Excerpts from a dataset

________________________________________

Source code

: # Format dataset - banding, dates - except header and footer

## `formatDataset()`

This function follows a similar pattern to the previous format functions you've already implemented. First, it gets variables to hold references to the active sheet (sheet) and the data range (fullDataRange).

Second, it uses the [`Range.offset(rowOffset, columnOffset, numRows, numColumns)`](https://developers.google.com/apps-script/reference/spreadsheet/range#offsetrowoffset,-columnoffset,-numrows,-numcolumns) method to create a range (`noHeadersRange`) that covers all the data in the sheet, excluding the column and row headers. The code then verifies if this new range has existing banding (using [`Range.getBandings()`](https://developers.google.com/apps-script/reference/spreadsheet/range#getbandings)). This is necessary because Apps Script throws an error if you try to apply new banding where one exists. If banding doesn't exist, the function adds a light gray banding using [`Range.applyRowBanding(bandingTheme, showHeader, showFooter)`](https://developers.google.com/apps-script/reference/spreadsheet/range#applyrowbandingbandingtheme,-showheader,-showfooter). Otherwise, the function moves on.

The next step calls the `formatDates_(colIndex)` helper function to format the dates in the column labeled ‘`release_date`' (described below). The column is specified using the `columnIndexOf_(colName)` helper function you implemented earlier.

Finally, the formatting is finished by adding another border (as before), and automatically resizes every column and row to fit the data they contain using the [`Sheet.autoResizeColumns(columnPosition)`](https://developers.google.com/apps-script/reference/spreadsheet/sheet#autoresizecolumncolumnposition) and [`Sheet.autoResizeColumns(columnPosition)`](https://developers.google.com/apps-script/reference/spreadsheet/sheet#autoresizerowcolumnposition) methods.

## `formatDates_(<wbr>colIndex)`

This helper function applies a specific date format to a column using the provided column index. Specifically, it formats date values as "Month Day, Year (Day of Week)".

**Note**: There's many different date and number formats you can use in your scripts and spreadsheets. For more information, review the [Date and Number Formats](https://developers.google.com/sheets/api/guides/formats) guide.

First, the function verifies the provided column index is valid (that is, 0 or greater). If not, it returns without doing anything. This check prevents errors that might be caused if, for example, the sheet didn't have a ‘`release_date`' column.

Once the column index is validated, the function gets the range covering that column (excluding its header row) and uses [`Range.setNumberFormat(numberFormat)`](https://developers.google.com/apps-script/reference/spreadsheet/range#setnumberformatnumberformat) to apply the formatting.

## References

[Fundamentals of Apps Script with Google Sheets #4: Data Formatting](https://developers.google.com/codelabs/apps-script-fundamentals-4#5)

________________________________________

**Problem statement**
Could you please repeat the data exactly as given?

**Written answer**
Source code

: # Format dataset - banding, dates - except header and footer

## `formatDataset()`

This function follows a similar pattern to the previous format functions you've already implemented. First, it gets variables to hold references to the active sheet (sheet) and the data range (fullDataRange).

Second, it uses the [`Range.offset(rowOffset, columnOffset, numRows, numColumns)`](https://developers.google.com/apps-script/reference/spreadsheet/range#offsetrowoffset,-columnoffset,-numrows,-numcolumns) method to create a range (`noHeadersRange`) that covers all the data in the sheet, excluding the column and row headers. The code then verifies if this new range has existing banding (using [`Range.getBandings()`](https://developers.google.com/apps-script/reference/spreadsheet/range#getbandings)). This is necessary because Apps Script throws an error if you try to apply new banding where one exists. If banding doesn't exist, the function adds a light gray banding using [`Range.applyRowBanding(bandingTheme, showHeader, showFooter)`](https://developers.google.com/apps-script/reference/spreadsheet/range#applyrowbandingbandingtheme,-showheader,-showfooter). Otherwise, the function moves on.

The next step calls the `formatDates_(colIndex)` helper function to format the dates in the column labeled ‘`release_date`' (described below). The column is specified using the `columnIndexOf_(colName)` helper function you implemented earlier.

Finally, the formatting is finished by adding another border (as before), and automatically resizes every column and row to fit the data they contain using the [`Sheet.autoResizeColumns(columnPosition)`](https://developers.google.com/apps-script/reference/spreadsheet/sheet#autoresizecolumncolumnposition) and [`Sheet.autoResizeColumns(columnPosition)`](https://developers.google.com/apps-script/reference/spreadsheet/sheet#autoresizerowcolumnposition) methods.

## `formatDates_(<wbr>colIndex)`

This helper function applies a specific date format to a column using the provided column index. Specifically, it formats date values as "Month Day, Year (Day of Week)".

**Note**: There's many different date and number formats you can use in your scripts and spreadsheets. For more information, review the [Date and Number Formats](https://developers.google.com/sheets/api/guides/formats) guide.

First, the function verifies the provided column index is valid (that is, 0 or greater). If not, it returns without doing anything. This check prevents errors that might be caused if, for example, the sheet didn't have a ‘`release_date`' column.

Once the column index is validated, the function gets the range covering that column (excluding its header row) and uses [`Range.setNumberFormat(numberFormat)`](https://developers.google.com/apps-script/reference/spreadsheet/range#setnumberformatnumberformat) to apply the formatting.

## References

[Fundamentals of Apps Script with Google Sheets #4: Data Formatting](https://developers.google.com/codelabs/apps-script-fundamentals-4#5)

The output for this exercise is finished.